Le climat est tel, que même les soudaines louanges d’Emmanuel Macron à son endroit, après des mois d’agacement, ont sonné comme un mauvais augure dans le microcosme.

Le signe, en tout cas, qu’il y a péril : « Cela va au-delà d’une amabilité avant licenciement. Il se mouille, note un ministre. Compte tenu de la situation internationale, il ne veut pas que ce soit le bazar en France. »

Après avoir échangé avec lui tout l’été, le président a d’ailleurs, fait rare, invité son « PM » jeudi 21 août dans la soirée à Brégançon (Var) pour faire le point sur les dossiers les plus chauds avant le Conseil des ministres de reprise mercredi.

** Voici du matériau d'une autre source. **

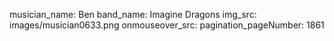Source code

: musician_name: Ben
band_name: Imagine Dragons
img_src: images/musician0633.png
onmouseover_src: 
pagination_pageNumber: 1861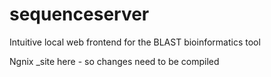 # sequenceserver
Intuitive local web frontend for the BLAST bioinformatics tool

Ngnix _site here - so changes need to be compiled
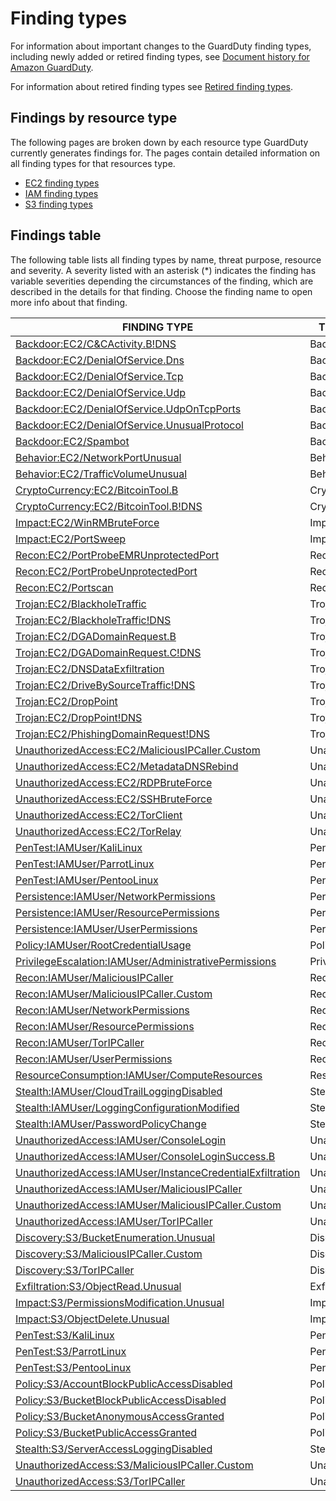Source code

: # Finding types<a name="guardduty_finding-types-active"></a>

For information about important changes to the GuardDuty finding types, including newly added or retired finding types, see [Document history for Amazon GuardDuty](doc-history.md)\.

For information about retired finding types see [Retired finding types](guardduty_finding-types-retired.md)\.

## Findings by resource type<a name="findings-by-resource"></a>

The following pages are broken down by each resource type GuardDuty currently generates findings for\. The pages contain detailed information on all finding types for that resources type\.
+ [EC2 finding types](guardduty_finding-types-ec2.md)
+ [IAM finding types](guardduty_finding-types-iam.md)
+ [S3 finding types](guardduty_finding-types-s3.md)

## Findings table<a name="findings-table"></a>

The following table lists all finding types by name, threat purpose, resource and severity\. A severity listed with an asterisk \(\*\) indicates the finding has variable severities depending the circumstances of the finding, which are described in the details for that finding\. Choose the finding name to open more info about that finding\. 


|  FINDING TYPE  |  THREAT PURPOSE  |  RESOURCE  |  SEVERITY  | 
| --- | --- | --- | --- | 
| [Backdoor:EC2/C&CActivity\.B\!DNS](guardduty_finding-types-ec2.md#backdoor-ec2-ccactivitybdns) | Backdoor | EC2 | High | 
| [Backdoor:EC2/DenialOfService\.Dns](guardduty_finding-types-ec2.md#backdoor-ec2-denialofservicedns) | Backdoor | EC2 | High | 
| [Backdoor:EC2/DenialOfService\.Tcp](guardduty_finding-types-ec2.md#backdoor-ec2-denialofservicetcp) | Backdoor | EC2 | High | 
| [Backdoor:EC2/DenialOfService\.Udp](guardduty_finding-types-ec2.md#backdoor-ec2-denialofserviceudp) | Backdoor | EC2 | High | 
| [Backdoor:EC2/DenialOfService\.UdpOnTcpPorts](guardduty_finding-types-ec2.md#backdoor-ec2-denialofserviceudpontcpports) | Backdoor | EC2 | High | 
| [Backdoor:EC2/DenialOfService\.UnusualProtocol](guardduty_finding-types-ec2.md#backdoor-ec2-denialofserviceunusualprotocol) | Backdoor | EC2 | High | 
| [Backdoor:EC2/Spambot](guardduty_finding-types-ec2.md#backdoor-ec2-spambot) | Backdoor | EC2 | Medium | 
| [Behavior:EC2/NetworkPortUnusual](guardduty_finding-types-ec2.md#behavior-ec2-networkportunusual) | Behavior | EC2 | Medium | 
| [Behavior:EC2/TrafficVolumeUnusual](guardduty_finding-types-ec2.md#behavior-ec2-trafficvolumeunusual) | Behavior | EC2 | Medium | 
| [CryptoCurrency:EC2/BitcoinTool\.B](guardduty_finding-types-ec2.md#cryptocurrency-ec2-bitcointoolb) | CryptoCurrency | EC2 | High | 
| [CryptoCurrency:EC2/BitcoinTool\.B\!DNS](guardduty_finding-types-ec2.md#cryptocurrency-ec2-bitcointoolbdns) | CryptoCurrency | EC2 | High | 
| [Impact:EC2/WinRMBruteForce](guardduty_finding-types-ec2.md#impact-ec2-winrmbruteforce) | Impact | EC2 | High | 
| [Impact:EC2/PortSweep](guardduty_finding-types-ec2.md#impact-ec2-portsweep) | Impact | EC2 | High | 
| [Recon:EC2/PortProbeEMRUnprotectedPort](guardduty_finding-types-ec2.md#recon-ec2-portprobeemrunprotectedport) | Recon | EC2 | High | 
| [Recon:EC2/PortProbeUnprotectedPort](guardduty_finding-types-ec2.md#recon-ec2-portprobeunprotectedport) | Recon | EC2 | Low\* | 
| [Recon:EC2/Portscan](guardduty_finding-types-ec2.md#recon-ec2-portscan) | Recon | EC2 | Medium | 
| [Trojan:EC2/BlackholeTraffic](guardduty_finding-types-ec2.md#trojan-ec2-blackholetraffic) | Trojan | EC2 | Medium | 
| [Trojan:EC2/BlackholeTraffic\!DNS](guardduty_finding-types-ec2.md#trojan-ec2-blackholetrafficdns) | Trojan | EC2 | Medium | 
| [Trojan:EC2/DGADomainRequest\.B](guardduty_finding-types-ec2.md#trojan-ec2-dgadomainrequestb) | Trojan | EC2 | High | 
| [Trojan:EC2/DGADomainRequest\.C\!DNS](guardduty_finding-types-ec2.md#trojan-ec2-dgadomainrequestcdns) | Trojan | EC2 | High | 
| [Trojan:EC2/DNSDataExfiltration](guardduty_finding-types-ec2.md#trojan-ec2-dnsdataexfiltration) | Trojan | EC2 | High | 
| [Trojan:EC2/DriveBySourceTraffic\!DNS](guardduty_finding-types-ec2.md#trojan-ec2-drivebysourcetrafficdns) | Trojan | EC2 | Medium | 
| [Trojan:EC2/DropPoint](guardduty_finding-types-ec2.md#trojan-ec2-droppoint) | Trojan | EC2 | Medium | 
| [Trojan:EC2/DropPoint\!DNS](guardduty_finding-types-ec2.md#trojan-ec2-droppointdns) | Trojan | EC2 | High | 
| [Trojan:EC2/PhishingDomainRequest\!DNS](guardduty_finding-types-ec2.md#trojan-ec2-phishingdomainrequestdns) | Trojan | EC2 | High | 
| [UnauthorizedAccess:EC2/MaliciousIPCaller\.Custom](guardduty_finding-types-ec2.md#unauthorizedaccess-ec2-maliciousipcallercustom) | UnauthorizedAccess | EC2 | Medium | 
| [UnauthorizedAccess:EC2/MetadataDNSRebind](guardduty_finding-types-ec2.md#unauthorizedaccess-ec2-metadatadnsrebind) | UnauthorizedAccess | EC2 | High | 
| [UnauthorizedAccess:EC2/RDPBruteForce](guardduty_finding-types-ec2.md#unauthorizedaccess-ec2-rdpbruteforce) | UnauthorizedAccess | EC2 | Low\* | 
| [UnauthorizedAccess:EC2/SSHBruteForce](guardduty_finding-types-ec2.md#unauthorizedaccess-ec2-sshbruteforce) | UnauthorizedAccess | EC2 | Low\* | 
| [UnauthorizedAccess:EC2/TorClient](guardduty_finding-types-ec2.md#unauthorizedaccess-ec2-torclient) | UnauthorizedAccess | EC2 | High | 
| [UnauthorizedAccess:EC2/TorRelay](guardduty_finding-types-ec2.md#unauthorizedaccess-ec2-torrelay) | UnauthorizedAccess | EC2 | High | 
| [PenTest:IAMUser/KaliLinux](guardduty_finding-types-iam.md#pentest-iam-kalilinux) | PenTest | IAM | Medium | 
| [PenTest:IAMUser/ParrotLinux](guardduty_finding-types-iam.md#pentest-iam-parrotlinux) | PenTest | IAM | Medium | 
| [PenTest:IAMUser/PentooLinux](guardduty_finding-types-iam.md#pentest-iam-pentoolinux) | PenTest | IAM | Medium | 
| [Persistence:IAMUser/NetworkPermissions](guardduty_finding-types-iam.md#persistence-iam-networkpermissions) | Persistence | IAM | Medium\* | 
| [Persistence:IAMUser/ResourcePermissions](guardduty_finding-types-iam.md#persistence-iam-resourcepermissions) | Persistence | IAM | Medium\* | 
| [Persistence:IAMUser/UserPermissions](guardduty_finding-types-iam.md#persistence-iam-userpermissions) | Persistence | IAM | Medium\* | 
| [Policy:IAMUser/RootCredentialUsage](guardduty_finding-types-iam.md#policy-iam-rootcredentialusage) | Policy | IAM | Low | 
| [PrivilegeEscalation:IAMUser/AdministrativePermissions](guardduty_finding-types-iam.md#privilegeescalation-iam-administrativepermissions) | PrivilegeEscalation | IAM | Low\* | 
| [Recon:IAMUser/MaliciousIPCaller](guardduty_finding-types-iam.md#recon-iam-maliciousipcaller) | Recon | IAM | Medium | 
| [Recon:IAMUser/MaliciousIPCaller\.Custom](guardduty_finding-types-iam.md#recon-iam-maliciousipcallercustom) | Recon | IAM | Medium | 
| [Recon:IAMUser/NetworkPermissions](guardduty_finding-types-iam.md#recon-iam-networkpermissions) | Recon | IAM | Medium\* | 
| [Recon:IAMUser/ResourcePermissions](guardduty_finding-types-iam.md#recon-iam-resourcepermissions) | Recon | IAM | Medium\* | 
| [Recon:IAMUser/TorIPCaller](guardduty_finding-types-iam.md#recon-iam-toripcaller) | Recon | IAM | Medium | 
| [Recon:IAMUser/UserPermissions](guardduty_finding-types-iam.md#recon-iam-userpermissions) | Recon | IAM | Medium\* | 
| [ResourceConsumption:IAMUser/ComputeResources](guardduty_finding-types-iam.md#resourceconsumption-iam-computeresources) | ResourceConsumption | IAM | Medium\* | 
| [Stealth:IAMUser/CloudTrailLoggingDisabled](guardduty_finding-types-iam.md#stealth-iam-cloudtrailloggingdisabled) | Stealth | IAM | Low | 
| [Stealth:IAMUser/LoggingConfigurationModified](guardduty_finding-types-iam.md#stealth-iam-loggingconfigurationmodified) | Stealth | IAM | Medium\* | 
| [Stealth:IAMUser/PasswordPolicyChange](guardduty_finding-types-iam.md#stealth-iam-passwordpolicychange) | Stealth | IAM | Low | 
| [UnauthorizedAccess:IAMUser/ConsoleLogin](guardduty_finding-types-iam.md#unauthorizedaccess-iam-consolelogin) | UnauthorizedAccess | IAM | Medium\* | 
| [UnauthorizedAccess:IAMUser/ConsoleLoginSuccess\.B](guardduty_finding-types-iam.md#unauthorizedaccess-iam-consoleloginsuccessb) | UnauthorizedAccess | IAM | Medium | 
| [UnauthorizedAccess:IAMUser/InstanceCredentialExfiltration](guardduty_finding-types-iam.md#unauthorizedaccess-iam-instancecredentialexfiltration) | UnauthorizedAccess | IAM | High | 
| [UnauthorizedAccess:IAMUser/MaliciousIPCaller](guardduty_finding-types-iam.md#unauthorizedaccess-iam-maliciousipcaller) | UnauthorizedAccess | IAM | Medium | 
| [UnauthorizedAccess:IAMUser/MaliciousIPCaller\.Custom](guardduty_finding-types-iam.md#unauthorizedaccess-iam-maliciousipcallercustom) | UnauthorizedAccess | IAM | Medium | 
| [UnauthorizedAccess:IAMUser/TorIPCaller](guardduty_finding-types-iam.md#unauthorizedaccess-iam-toripcaller) | UnauthorizedAccess | IAM | Medium | 
| [Discovery:S3/BucketEnumeration\.Unusual](guardduty_finding-types-s3.md#discovery-s3-bucketenumerationunusual) | Discovery | S3 | Medium | 
| [Discovery:S3/MaliciousIPCaller\.Custom](guardduty_finding-types-s3.md#discovery-s3-maliciousipcallercustom) | Discovery | S3 | High | 
| [Discovery:S3/TorIPCaller](guardduty_finding-types-s3.md#discovery-s3-toripcaller) | Discovery | S3 | Medium | 
| [Exfiltration:S3/ObjectRead\.Unusual](guardduty_finding-types-s3.md#exfiltration-s3-objectreadunusual) | Exfiltration | S3 | Medium | 
| [Impact:S3/PermissionsModification\.Unusual](guardduty_finding-types-s3.md#impact-s3-permissionsmodificationunusual) | Impact | S3 | Medium | 
| [Impact:S3/ObjectDelete\.Unusual](guardduty_finding-types-s3.md#impact-s3-objectdeleteunusual) | Impact | S3 | Medium | 
| [PenTest:S3/KaliLinux](guardduty_finding-types-s3.md#pentest-s3-kalilinux) | PenTest | S3 | Medium | 
| [PenTest:S3/ParrotLinux](guardduty_finding-types-s3.md#pentest-s3-parrotlinux) | PenTest | S3 | Medium | 
| [PenTest:S3/PentooLinux](guardduty_finding-types-s3.md#pentest-s3-pentoolinux) | PenTest | S3 | Medium | 
| [Policy:S3/AccountBlockPublicAccessDisabled](guardduty_finding-types-s3.md#policy-s3-accountblockpublicaccessdisabled) | Policy | S3 | Low | 
| [Policy:S3/BucketBlockPublicAccessDisabled](guardduty_finding-types-s3.md#policy-s3-bucketblockpublicaccessdisabled) | Policy | S3 | Low | 
| [Policy:S3/BucketAnonymousAccessGranted](guardduty_finding-types-s3.md#policy-s3-bucketanonymousaccessgranted) | Policy | S3 | High | 
| [Policy:S3/BucketPublicAccessGranted](guardduty_finding-types-s3.md#policy-s3-bucketpublicaccessgranted) | Policy | S3 | High | 
| [Stealth:S3/ServerAccessLoggingDisabled](guardduty_finding-types-s3.md#stealth-s3-serveraccessloggingdisabled) | Stealth | S3 | Low | 
| [UnauthorizedAccess:S3/MaliciousIPCaller\.Custom](guardduty_finding-types-s3.md#unauthorizedaccess-s3-maliciousipcallercustom) | UnauthorizedAccess | S3 | High | 
| [UnauthorizedAccess:S3/TorIPCaller](guardduty_finding-types-s3.md#unauthorizedaccess-s3-toripcaller) | UnauthorizedAccess | S3 | High |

Dans la semaine qui arrive, le locataire de Matignon se rendra aux universités d’été de la CFDT et du Medef. Surtout, il commencera à recevoir les représentants de toutes les forces politiques.

« Les forces politiques sont obsédées par la prochaine élection »

Ses rendez-vous avec les socialistes seront les plus cruciaux, puisqu’ils sont (sur le papier) les seuls opposants avec lesquels il peut nouer un accord de non-censure. Seulement, les contentieux n’ont cessé de s’accumuler.

Cet été, Bayrou n’a échangé avec les chefs du PS que par intermédiaires — dans le rôle des messagers : ses lieutenants Marc Fesneau, Patrick Mignola et le duo de Bercy Éric Lombard et Amélie de Montchalin.



En l’état, croit-il qu’ils mettront leur menace de censure à exécution ? « Ils y laisseraient la peau, car, derrière, l’extrême droite emporterait la mise. Mais on ne peut pas empêcher les gens d’être suicidaires », observe le chef du gouvernement.

Rarement le centriste n’est apparu si pessimiste sur la classe politique. Sans illusion. « De Gaulle avait raison, les forces politiques sont obsédées par la prochaine élection. Et comme il est plus facile d’être contre… C’est comme dans le film Astérix et Obélix : mission Cléopâtre : Pas content ! Pas content ! » mime-t-il.

« Que tout le pays travaille plus, cela a de la valeur moralement et financièrement »

A contrario, est-il prêt, lui, à lâcher du lest ? Il y a des marges de manœuvre sur l’effort demandé aux plus favorisés ou dans la transcription des conclusions du conclave sur les retraites dans le budget de la Sécurité sociale. Mais pas tant sur la suppression de jours fériés, mesure massivement rejetée. S’il se dit souple sur les modalités (principalement les dates retenues), Bayrou ne semble pas en démordre : « Que tout le pays travaille plus, cela a de la valeur moralement et financièrement. »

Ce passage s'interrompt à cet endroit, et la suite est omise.